**Work instructions**
When the string "planning" appears in a line of the records, show the whole line.

───

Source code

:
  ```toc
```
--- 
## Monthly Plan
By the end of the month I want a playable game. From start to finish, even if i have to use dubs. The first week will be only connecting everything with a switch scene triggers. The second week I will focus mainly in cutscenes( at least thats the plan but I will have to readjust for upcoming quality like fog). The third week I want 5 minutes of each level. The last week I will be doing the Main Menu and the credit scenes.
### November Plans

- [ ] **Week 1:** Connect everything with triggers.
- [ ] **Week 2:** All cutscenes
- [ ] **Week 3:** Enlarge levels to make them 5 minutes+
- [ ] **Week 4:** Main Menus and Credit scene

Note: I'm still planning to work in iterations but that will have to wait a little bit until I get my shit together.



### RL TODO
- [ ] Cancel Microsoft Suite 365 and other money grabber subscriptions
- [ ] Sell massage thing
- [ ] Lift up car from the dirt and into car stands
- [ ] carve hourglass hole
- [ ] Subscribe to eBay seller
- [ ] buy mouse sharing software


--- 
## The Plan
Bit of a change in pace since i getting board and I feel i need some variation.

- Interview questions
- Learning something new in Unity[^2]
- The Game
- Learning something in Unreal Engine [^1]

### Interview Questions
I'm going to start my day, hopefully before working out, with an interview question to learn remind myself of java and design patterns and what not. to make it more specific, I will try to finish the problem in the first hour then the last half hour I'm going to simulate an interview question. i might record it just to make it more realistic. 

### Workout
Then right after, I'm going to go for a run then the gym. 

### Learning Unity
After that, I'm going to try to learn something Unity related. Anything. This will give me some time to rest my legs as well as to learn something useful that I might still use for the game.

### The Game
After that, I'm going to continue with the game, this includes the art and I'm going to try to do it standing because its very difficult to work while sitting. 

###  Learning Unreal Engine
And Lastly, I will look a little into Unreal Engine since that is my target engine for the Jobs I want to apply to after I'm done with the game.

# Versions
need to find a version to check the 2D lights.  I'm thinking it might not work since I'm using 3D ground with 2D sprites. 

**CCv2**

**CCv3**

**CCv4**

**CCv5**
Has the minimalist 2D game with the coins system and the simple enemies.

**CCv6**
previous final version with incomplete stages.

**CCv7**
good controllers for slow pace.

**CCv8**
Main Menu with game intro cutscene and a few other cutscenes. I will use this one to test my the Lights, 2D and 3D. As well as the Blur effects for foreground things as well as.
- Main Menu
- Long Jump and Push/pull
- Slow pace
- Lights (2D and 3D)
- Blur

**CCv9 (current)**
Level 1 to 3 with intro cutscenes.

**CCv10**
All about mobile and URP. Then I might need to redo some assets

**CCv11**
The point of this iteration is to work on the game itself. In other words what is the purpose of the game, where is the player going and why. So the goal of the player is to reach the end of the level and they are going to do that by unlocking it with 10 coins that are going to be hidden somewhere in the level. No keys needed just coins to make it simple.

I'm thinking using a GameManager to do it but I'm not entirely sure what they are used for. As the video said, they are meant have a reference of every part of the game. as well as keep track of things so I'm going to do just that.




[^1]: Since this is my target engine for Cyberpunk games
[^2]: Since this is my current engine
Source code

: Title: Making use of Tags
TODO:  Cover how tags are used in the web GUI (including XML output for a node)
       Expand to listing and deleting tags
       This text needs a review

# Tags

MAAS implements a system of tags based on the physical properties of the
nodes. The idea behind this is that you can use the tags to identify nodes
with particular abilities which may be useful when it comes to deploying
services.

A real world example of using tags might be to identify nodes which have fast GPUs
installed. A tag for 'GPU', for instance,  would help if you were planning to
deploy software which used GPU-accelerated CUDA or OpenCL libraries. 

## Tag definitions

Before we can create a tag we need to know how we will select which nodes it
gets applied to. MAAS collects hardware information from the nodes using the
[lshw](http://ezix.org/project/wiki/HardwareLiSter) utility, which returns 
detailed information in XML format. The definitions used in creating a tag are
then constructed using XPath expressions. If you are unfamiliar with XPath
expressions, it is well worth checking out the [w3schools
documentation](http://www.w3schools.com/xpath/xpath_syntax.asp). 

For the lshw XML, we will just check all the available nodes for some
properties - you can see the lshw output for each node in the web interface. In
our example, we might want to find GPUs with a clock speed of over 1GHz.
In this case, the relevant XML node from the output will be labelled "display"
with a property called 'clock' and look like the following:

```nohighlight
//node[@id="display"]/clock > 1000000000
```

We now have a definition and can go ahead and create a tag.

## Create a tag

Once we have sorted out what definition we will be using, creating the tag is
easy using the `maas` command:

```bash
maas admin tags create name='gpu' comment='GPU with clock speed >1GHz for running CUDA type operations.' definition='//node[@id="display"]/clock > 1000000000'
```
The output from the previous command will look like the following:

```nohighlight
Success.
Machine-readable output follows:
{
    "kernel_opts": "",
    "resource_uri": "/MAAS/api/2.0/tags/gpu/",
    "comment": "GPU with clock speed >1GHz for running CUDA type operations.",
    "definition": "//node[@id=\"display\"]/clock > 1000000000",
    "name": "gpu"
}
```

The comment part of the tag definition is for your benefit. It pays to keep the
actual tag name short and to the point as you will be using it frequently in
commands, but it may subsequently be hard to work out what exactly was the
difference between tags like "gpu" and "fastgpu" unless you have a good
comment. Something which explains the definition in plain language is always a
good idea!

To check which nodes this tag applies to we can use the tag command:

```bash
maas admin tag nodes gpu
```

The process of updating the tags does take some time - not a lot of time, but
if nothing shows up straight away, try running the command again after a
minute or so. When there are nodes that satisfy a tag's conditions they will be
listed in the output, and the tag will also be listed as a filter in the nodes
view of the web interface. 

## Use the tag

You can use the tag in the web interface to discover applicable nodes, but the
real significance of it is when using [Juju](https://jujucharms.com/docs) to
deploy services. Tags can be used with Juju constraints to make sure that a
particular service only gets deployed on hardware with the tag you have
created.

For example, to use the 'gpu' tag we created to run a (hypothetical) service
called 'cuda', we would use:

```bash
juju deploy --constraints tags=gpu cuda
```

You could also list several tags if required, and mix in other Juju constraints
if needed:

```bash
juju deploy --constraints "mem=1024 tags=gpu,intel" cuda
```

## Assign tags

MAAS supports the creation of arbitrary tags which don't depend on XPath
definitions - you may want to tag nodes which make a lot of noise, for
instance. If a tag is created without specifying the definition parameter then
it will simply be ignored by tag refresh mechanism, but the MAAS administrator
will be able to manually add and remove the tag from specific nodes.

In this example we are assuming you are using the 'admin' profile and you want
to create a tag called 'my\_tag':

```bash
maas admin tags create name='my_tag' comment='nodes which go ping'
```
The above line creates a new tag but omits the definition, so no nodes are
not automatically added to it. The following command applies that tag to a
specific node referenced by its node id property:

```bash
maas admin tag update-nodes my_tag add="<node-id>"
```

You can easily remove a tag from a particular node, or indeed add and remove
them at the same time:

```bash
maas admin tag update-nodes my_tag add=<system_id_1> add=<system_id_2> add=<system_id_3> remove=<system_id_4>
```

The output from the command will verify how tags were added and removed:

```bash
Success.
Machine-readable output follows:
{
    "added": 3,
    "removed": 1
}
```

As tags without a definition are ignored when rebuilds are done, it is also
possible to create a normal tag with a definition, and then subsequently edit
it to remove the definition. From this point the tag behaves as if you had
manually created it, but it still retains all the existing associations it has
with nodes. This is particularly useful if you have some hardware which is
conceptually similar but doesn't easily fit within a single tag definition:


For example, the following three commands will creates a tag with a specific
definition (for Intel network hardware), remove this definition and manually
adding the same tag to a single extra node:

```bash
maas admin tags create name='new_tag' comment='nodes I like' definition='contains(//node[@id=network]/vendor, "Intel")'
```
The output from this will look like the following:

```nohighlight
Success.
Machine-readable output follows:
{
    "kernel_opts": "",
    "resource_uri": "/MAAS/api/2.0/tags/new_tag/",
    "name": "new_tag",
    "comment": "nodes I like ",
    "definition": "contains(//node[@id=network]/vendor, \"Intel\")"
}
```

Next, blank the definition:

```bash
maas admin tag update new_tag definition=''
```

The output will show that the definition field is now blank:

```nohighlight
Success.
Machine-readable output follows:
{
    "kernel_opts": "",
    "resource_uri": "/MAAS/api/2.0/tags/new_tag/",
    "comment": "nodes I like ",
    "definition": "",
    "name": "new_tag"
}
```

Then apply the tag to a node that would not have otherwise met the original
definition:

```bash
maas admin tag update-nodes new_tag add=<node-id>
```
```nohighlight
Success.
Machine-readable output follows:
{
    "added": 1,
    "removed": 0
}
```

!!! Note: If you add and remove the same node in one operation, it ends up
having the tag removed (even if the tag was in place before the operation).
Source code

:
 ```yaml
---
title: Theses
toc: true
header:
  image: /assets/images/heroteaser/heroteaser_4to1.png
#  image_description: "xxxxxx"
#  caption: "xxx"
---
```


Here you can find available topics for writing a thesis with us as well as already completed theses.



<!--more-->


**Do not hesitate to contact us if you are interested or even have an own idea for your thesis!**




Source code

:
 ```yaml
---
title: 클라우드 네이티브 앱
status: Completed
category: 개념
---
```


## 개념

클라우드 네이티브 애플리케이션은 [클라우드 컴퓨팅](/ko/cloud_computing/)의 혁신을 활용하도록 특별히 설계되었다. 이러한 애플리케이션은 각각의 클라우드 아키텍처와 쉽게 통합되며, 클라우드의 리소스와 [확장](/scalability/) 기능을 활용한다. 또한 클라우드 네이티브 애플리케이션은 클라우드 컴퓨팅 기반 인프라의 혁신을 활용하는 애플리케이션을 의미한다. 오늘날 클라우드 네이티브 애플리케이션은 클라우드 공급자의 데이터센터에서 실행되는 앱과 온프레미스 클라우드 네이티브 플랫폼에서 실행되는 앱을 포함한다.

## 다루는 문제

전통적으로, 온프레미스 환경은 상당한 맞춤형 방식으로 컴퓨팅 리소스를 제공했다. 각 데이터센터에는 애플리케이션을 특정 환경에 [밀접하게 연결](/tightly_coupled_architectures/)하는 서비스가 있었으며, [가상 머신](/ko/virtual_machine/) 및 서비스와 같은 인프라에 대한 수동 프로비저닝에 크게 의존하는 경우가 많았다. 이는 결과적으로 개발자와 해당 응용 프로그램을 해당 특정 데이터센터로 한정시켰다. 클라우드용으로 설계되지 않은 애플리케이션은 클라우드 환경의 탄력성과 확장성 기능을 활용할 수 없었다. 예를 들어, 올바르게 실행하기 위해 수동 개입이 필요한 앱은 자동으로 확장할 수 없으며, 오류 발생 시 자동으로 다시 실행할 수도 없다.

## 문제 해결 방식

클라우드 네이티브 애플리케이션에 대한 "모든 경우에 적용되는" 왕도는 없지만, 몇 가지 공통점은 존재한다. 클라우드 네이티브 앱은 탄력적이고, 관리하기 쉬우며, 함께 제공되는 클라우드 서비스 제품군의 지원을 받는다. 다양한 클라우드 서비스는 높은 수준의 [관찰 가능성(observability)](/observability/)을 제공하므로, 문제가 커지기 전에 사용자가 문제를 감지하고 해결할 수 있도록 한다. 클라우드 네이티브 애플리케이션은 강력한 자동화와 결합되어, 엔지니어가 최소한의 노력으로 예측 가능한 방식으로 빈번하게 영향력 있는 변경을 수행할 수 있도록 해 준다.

───

**Answer section**
Note: I'm still planning to work in iterations but that will have to wait a little bit until I get my shit together.
installed. A tag for 'GPU', for instance,  would help if you were planning to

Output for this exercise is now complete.